The third main part of Dedekind’s approach connects and complements the first two. Not only does he study infinite systems of objects or whole classes of such systems; and not only does he attempt to identify basic concepts applicable to them, especially higher-level concepts. He also tends to do both, often in conjunction, by considering mappings on the systems studied, especially structure-preserving mappings (homomorphisms, isomorphisms, implicitly also category-theoretic functors, etc.). This implies that what is crucial about a mathematical phenomenon may not lie on the surface (concrete features of examples, particular symbolisms, etc.) but go deeper. And while the deeper features are often captured set-theoretically (Dedekind cuts, ideals, quotient structures, etc.), this points beyond set theory in the end, towards category theory, especially in Dedekind’s later works (Corry 2004, McLarty 2006, Ferreirós 2017a, 2017b).

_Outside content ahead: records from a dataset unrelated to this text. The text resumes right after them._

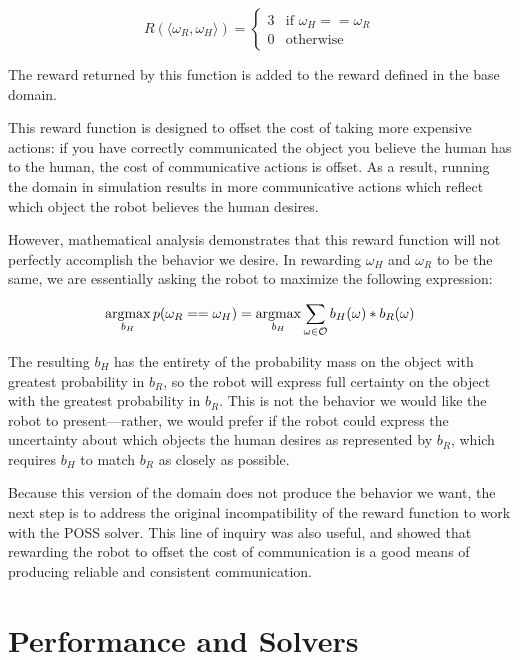 \documentclass{article}
\begin{document}
\begin{equation*}
	R(\langle \omega_R, \omega_H\rangle) = \begin{cases}
		3  & \text{if } \omega_H == \omega_R \\
		0  & \text{otherwise}
	\end{cases}
\end{equation*}

The reward returned by this function is added to the reward defined in the base domain. 

This reward function is designed to offset the cost of taking more expensive actions: if you have correctly communicated the object you believe the human has to the human, the cost of communicative actions is offset. As a result, running the domain in simulation results in more communicative actions which reflect which object the robot believes the human desires. 

However, mathematical analysis demonstrates that this reward function will not perfectly accomplish the behavior we desire. In rewarding $\omega_H$ and $\omega_R$ to be the same, we are essentially asking the robot to maximize the following expression: 


\newcommand{\argmax}{\operatornamewithlimits{argmax}}
\newcommand{\argmin}{\operatornamewithlimits{argmin}}

$$ \argmax_{b_H} p(\omega_R == \omega_H) = \argmax_{b_H} \sum_{\omega \in \mathcal{O}}  b_H(\omega) * b_R(\omega)$$

The resulting $b_H$ has the entirety of the probability mass on the object with greatest probability in $b_R$, so the robot will express full certainty on the object with the greatest probability in $b_R$. This is not the behavior we would like the robot to present---rather, we would prefer if the robot could express the uncertainty about which objects the human desires as represented by $b_R$, which requires $b_H$ to match $b_R$ as closely as possible.

Because this version of the domain does not produce the behavior we want, the next step is to address the original incompatibility of the reward function to work with the POSS solver. This line of inquiry was also useful, and showed that rewarding the robot to offset the cost of communication is a good means of producing reliable and consistent communication. 


\section{Performance and Solvers}
\end{document}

These three parts of Dedekind’s approach may not seem extraordinary to a contemporary mathematician. But that is just testimony to how much modern mathematics has been shaped by his work. His approach was certainly seen as novel, even revolutionary, at the time. Some negative reactions to it, by finitist and constructivist thinkers, have already been mentioned. The extent to which Dedekind’s approach diverged from what had been common stands out further if we remember two traditional, widely shared assumptions: that mathematics is the science of number and magnitude; and that it has essentially to do with calculating and other algorithmic procedures. Relative to such assumptions, Dedekind’s approach to mathematics involves a radical transformation and liberation (Stein 1988, Tait 1996).

Another way to bring out the radical character of Dedekind’s work is by returning to his treatment of the infinite. It starts with taking what was long seen as a paradoxical property (to be equinumerous with a proper subset) to be a defining characteristic of infinite sets. Dedekind then adds a systematic and wide-ranging analysis of the finite in terms of the infinite, again a rather bold idea. For conceptual and methodological innovations like these to become accepted, they not only had to open up novel realms for mathematics; the resulting approach also had to lead to progress in more traditional realms (as it did: the clarification of continuity and of mathematical induction and recursion, results in algebra, algebraic number theory, the theory of algebraic functions, etc.).

While Dedekind was a great innovator, he was, of course, not alone in moving large parts of mathematics in a set-theoretic, infinitary, and structuralist direction. There was a whole group of mathematicians who promoted a more “conceptual” approach at the time, including several of his teachers in Göttingen. Within that group, Dirichlet has sometimes been picked out as the leader, or the “poet’s poet”, among others by being a big influence on Dedekind (Stein 1988, see also Merzbach 2018). As Hermann Minkowski, a major figure in this tradition himself, put it later (on the occasion of Dirichlet’s 100th birthday): he impressed on other mathematicians “to conquer the problems with a minimum amount of blind calculation, a maximum of clear-seeing thought” (quoted in Stein 1988).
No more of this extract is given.